Let $x(t)$ be a solution for the ODE $x'(t) = (2x(t)+t+1)^2$ such that $x(3)=0$ and defined on the maximum possible interval $(t_1,t_2)$. In the question I was asked to find $t_1,t_2$ and give an explicit formula for $x(t)$.

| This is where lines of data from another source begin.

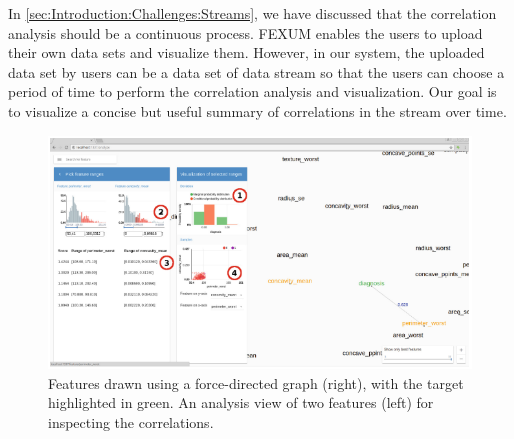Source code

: In \autoref{sec:Introduction:Challenges:Streams}, we have discussed that the correlation analysis should be a continuous process. FEXUM enables the users to upload their own data sets and visualize them. However, in our system, the uploaded data set by users can be a data set of data stream so that the users can choose a period of time to perform the correlation analysis and visualization. Our goal is to visualize a concise but useful summary of correlations in the stream over time.\\
\begin{figure}[h]
	\centering
	\includegraphics[width=\textwidth]{pictures/FEXUM}
	\caption{Features drawn using a force-directed graph (right), with the target highlighted in green. An analysis view of two features (left) for inspecting the correlations.\cite{FEXUM}}
	\label{fig:FEXUM}
\end{figure}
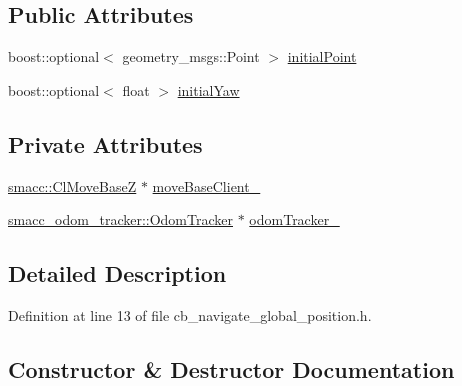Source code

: \subsection*{Public Attributes}
\begin{DoxyCompactItemize}
\item 
boost\+::optional$<$ geometry\+\_\+msgs\+::\+Point $>$ \hyperlink{classsm__dance__bot_1_1CbNavigateGlobalPosition_a9b81342ca5492d3b9724c488c1f39f4f}{initial\+Point}
\item 
boost\+::optional$<$ float $>$ \hyperlink{classsm__dance__bot_1_1CbNavigateGlobalPosition_ad7ac13ee1b0f1a5dfdd47639930ab34c}{initial\+Yaw}
\end{DoxyCompactItemize}
\subsection*{Private Attributes}
\begin{DoxyCompactItemize}
\item 
\hyperlink{classsmacc_1_1ClMoveBaseZ}{smacc\+::\+Cl\+Move\+BaseZ} $\ast$ \hyperlink{classsm__dance__bot_1_1CbNavigateGlobalPosition_a1d94ab79bdffa994748287c09bd8c18e}{move\+Base\+Client\+\_\+}
\item 
\hyperlink{classsmacc__odom__tracker_1_1OdomTracker}{smacc\+\_\+odom\+\_\+tracker\+::\+Odom\+Tracker} $\ast$ \hyperlink{classsm__dance__bot_1_1CbNavigateGlobalPosition_a1d9fbebe8579cdef9485698e99ca8a41}{odom\+Tracker\+\_\+}
\end{DoxyCompactItemize}


\subsection{Detailed Description}


Definition at line 13 of file cb\+\_\+navigate\+\_\+global\+\_\+position.\+h.



\subsection{Constructor \& Destructor Documentation}
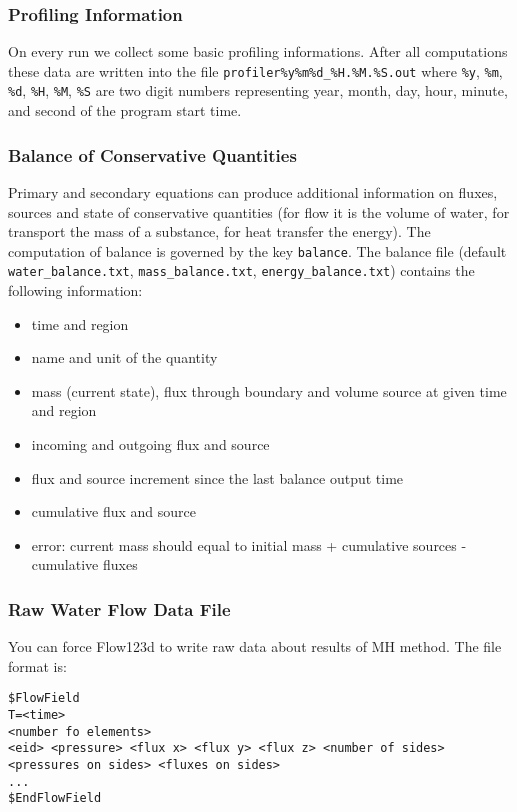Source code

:\subsubsection{Profiling Information}
On every run we collect some basic profiling informations. After all computations these data are written into the file
\verb'profiler%y%m%d_%H.%M.%S.out' where \verb'%y', \verb'%m', \verb'%d', \verb'%H', \verb'%M', \verb'%S' are 
two digit numbers representing year, month, day, hour, minute, and second of the program start time.

\subsubsection{Balance of Conservative Quantities}
Primary and secondary equations can produce additional information on fluxes, sources and state of conservative quantities (for flow it is the volume of water, for transport the mass of a substance, for heat transfer the energy).
The computation of balance is governed by the key \verb'balance'.
The balance file (default \verb'water_balance.txt', \verb'mass_balance.txt', \verb'energy_balance.txt') contains the following information:
\begin{itemize}
\item time and region
\item name and unit of the quantity
\item mass (current state), flux through boundary and volume source at given time and region
\item incoming and outgoing flux and source
\item flux and source increment since the last balance output time
\item cumulative flux and source
\item error: current mass should equal to initial mass + cumulative sources - cumulative fluxes
\end{itemize}


\subsubsection{Raw Water Flow Data File}
You can force Flow123d to write raw data about results of MH method. The file format is:
\begin{verbatim}
$FlowField
T=<time>
<number fo elements>
<eid> <pressure> <flux x> <flux y> <flux z> <number of sides> <pressures on sides> <fluxes on sides> 
...
$EndFlowField
\end{verbatim}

So I used the next method:
defining: $y(t)=(2x+t+1)⇒y^′ (t)=2y(t)^2+1$. This ODE doesn't have a singularity point ($y'(t)=0$) and $y'(t)$ is strictly increasing. Therefore we conclude that a solution $y(t)$ approaches $\infty$ when $t\rightarrow t_2$ ,and $-\infty$ when $t\rightarrow t_1$
Using the opposite derivative we get: $$t(y) = 3+\int_{4}^{y(t)} \frac{1}{2s^2+1} ds = 3+\frac{\arctan(\sqrt{2}y)}{\sqrt2} - \frac{\arctan(\sqrt{2}4)}{\sqrt2}$$ for convenience we get $t(y) = \frac{\arctan(\sqrt{2}y)}{\sqrt2} + c$
Now $t_2 = 3+\int_{4}^{\infty} \frac{1}{2s^2+1} ds = a_2 <\infty$ and $t_1 = 3+\int_{4}^{-\infty} \frac{1}{2s^2+1} ds = a_1 <\infty$ so $t_1,t_2$ are finite.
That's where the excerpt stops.